━━━━━ INPUT DATA
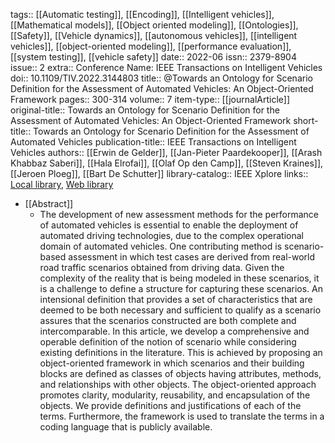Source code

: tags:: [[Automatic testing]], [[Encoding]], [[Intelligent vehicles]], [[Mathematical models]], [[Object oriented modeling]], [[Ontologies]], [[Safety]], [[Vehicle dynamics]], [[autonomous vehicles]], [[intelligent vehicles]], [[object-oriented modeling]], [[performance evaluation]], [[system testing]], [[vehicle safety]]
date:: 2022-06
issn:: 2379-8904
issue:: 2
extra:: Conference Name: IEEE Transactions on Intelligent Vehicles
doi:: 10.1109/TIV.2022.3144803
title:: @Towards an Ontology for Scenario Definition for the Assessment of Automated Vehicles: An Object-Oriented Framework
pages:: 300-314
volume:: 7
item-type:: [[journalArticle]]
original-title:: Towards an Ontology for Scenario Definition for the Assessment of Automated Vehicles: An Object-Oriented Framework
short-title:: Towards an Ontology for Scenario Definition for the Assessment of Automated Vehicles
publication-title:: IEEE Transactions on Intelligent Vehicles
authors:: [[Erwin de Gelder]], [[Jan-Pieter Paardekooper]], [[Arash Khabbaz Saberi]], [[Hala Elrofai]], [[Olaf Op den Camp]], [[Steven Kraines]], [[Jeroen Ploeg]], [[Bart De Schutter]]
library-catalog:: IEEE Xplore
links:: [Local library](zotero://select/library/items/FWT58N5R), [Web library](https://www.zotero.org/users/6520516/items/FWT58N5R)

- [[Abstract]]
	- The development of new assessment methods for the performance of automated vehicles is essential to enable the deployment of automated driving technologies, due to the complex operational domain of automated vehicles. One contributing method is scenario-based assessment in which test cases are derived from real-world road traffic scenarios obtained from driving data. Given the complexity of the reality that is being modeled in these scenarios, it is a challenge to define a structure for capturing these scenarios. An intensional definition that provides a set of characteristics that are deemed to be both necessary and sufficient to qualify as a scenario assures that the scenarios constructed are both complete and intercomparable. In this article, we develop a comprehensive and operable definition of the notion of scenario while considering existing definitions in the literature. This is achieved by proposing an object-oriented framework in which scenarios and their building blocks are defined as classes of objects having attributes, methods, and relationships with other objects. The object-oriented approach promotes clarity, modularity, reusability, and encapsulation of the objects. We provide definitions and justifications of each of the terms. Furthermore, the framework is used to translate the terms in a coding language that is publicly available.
━━━━━━━━━━
━━━━━ INPUT DATA
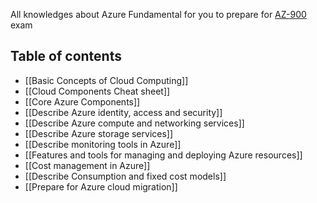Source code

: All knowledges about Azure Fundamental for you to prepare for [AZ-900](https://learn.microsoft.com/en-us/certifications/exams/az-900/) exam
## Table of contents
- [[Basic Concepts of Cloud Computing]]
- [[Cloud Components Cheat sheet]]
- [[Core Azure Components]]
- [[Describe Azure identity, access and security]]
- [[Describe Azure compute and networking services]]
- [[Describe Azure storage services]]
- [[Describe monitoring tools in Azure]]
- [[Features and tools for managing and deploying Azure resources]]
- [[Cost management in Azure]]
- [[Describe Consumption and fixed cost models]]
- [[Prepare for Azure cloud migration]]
━━━━━━━━━━
== WHAT IS REQUIRED ==
Find the lines above that contain "Towards" and report their number, without comment.

== COMPLETED EXERCISE ==
3